India is poised to take on a significant role in international efforts to establish the world’s largest and most sensitive radio telescope, the Square Kilometre Array (SKA).

The facility is to be constructed in two phases and currently scheduled for completion in 2024. When finished, it will use around 3,000 dish antennas as well as aperture arrays made up of a large number of dipole antennas. The project is estimated to cost about 1.5 billion Euros.

“With an unprecedented large radio wave collecting area, the SKA will be 50 times more sensitive, and be able to survey the sky 10,000 times faster, than any imaging radio telescope array previously built,” according to a brochure about the telescope. By picking up faint radio signals emanating from the far corners of the cosmos, it will help answer fundamental questions about the universe. Last year, after an acrimonious tussle over where the telescope should be located, the SKA Organisation decided to split the project and build it in South Africa as well as in Australia.

India has been actively involved in the SKA planning process from the very beginning. The National Centre for Radio Astrophysics (NCRA) in Pune and the Raman Research Institute (RRI) in Bangalore were, for instance, among the eight institutions from six countries that signed an agreement in 1997 to work on a technology study for a very large radio telescope.

India, has, however, remained an associate member while Australia, Canada, China, Germany, Italy, the Netherlands, New Zealand, South Africa, Sweden and the U.K. became full members of the SKA Organisation with voting rights. The NCRA and RRI have jointly submitted a proposal to the Government for increasing the level of Indian participation.

“We are hoping that we will be able to become full members soon,” said Yashwant Gupta of the NCRA during a talk at a three-day meeting of the Astronomical Society of India in Thiruvananthapuram last week. The long-term goal should be to participate by contributing about 10 per cent of the SKA project cost.

The SKA project would drive developments in many technology areas, including antennas, signal transport, signal processing, computing, software and data archiving, Dr. Gupta pointed out.
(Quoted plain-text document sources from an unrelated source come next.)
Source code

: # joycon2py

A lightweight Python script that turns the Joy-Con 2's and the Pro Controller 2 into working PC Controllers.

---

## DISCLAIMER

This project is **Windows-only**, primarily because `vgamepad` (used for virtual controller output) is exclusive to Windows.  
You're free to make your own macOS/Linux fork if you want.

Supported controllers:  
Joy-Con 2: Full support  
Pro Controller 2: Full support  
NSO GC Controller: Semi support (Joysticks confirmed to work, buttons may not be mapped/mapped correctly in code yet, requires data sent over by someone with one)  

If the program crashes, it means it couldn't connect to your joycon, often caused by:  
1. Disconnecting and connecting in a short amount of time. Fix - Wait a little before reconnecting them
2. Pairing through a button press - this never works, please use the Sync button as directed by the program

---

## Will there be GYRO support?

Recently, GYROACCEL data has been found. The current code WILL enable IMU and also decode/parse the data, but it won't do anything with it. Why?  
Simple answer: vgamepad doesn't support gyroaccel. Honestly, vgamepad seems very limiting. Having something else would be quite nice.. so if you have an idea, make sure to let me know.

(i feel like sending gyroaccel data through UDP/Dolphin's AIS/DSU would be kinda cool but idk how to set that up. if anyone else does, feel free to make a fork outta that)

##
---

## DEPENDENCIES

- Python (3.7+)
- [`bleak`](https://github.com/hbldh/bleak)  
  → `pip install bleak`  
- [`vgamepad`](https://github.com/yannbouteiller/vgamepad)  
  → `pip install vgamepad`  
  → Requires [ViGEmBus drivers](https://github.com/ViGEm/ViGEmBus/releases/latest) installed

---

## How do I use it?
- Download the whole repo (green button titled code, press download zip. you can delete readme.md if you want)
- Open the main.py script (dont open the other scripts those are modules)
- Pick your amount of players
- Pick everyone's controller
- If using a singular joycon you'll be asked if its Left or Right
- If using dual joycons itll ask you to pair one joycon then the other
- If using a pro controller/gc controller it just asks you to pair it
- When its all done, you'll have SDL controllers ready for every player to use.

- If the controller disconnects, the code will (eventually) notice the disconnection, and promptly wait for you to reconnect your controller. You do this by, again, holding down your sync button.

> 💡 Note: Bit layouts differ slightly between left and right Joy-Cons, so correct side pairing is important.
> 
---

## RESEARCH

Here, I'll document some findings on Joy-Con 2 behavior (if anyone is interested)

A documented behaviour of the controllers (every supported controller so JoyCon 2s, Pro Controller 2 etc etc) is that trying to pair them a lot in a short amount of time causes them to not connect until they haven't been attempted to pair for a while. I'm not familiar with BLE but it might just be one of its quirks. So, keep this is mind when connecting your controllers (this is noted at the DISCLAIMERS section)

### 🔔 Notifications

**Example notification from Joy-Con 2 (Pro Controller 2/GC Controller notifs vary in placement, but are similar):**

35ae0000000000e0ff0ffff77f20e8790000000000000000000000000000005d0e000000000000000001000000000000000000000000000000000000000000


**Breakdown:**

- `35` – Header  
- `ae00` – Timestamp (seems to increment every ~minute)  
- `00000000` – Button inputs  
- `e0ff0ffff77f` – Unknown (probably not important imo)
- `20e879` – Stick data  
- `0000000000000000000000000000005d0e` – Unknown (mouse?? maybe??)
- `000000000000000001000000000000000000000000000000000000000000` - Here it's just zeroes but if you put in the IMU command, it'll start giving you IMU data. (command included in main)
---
By participating fully in the project, Indian research organisations and industries would be able to work in these frontier technologies, thereby gaining invaluable experience.

The NCRA has been operating the Giant Metrewave Radio Telescope (GMRT), involving a cluster of 30 dishes located about 80 km from Pune. The planned upgradation of this telescope had “lot of features which have direct synergy with the next-generation techniques that are being looked at in [the] SKA,” he said.

Besides, the Indian team had taken the lead to conceptualise the automated monitoring and control system needed to operate the telescope during the SKA’s first phase. This work, which had been carried out with the involvement of software research groups and companies, had been immensely successful. India was now heading an international consortium of countries that would make a bid to develop the detailed design for the automated system, added Dr. Gupta.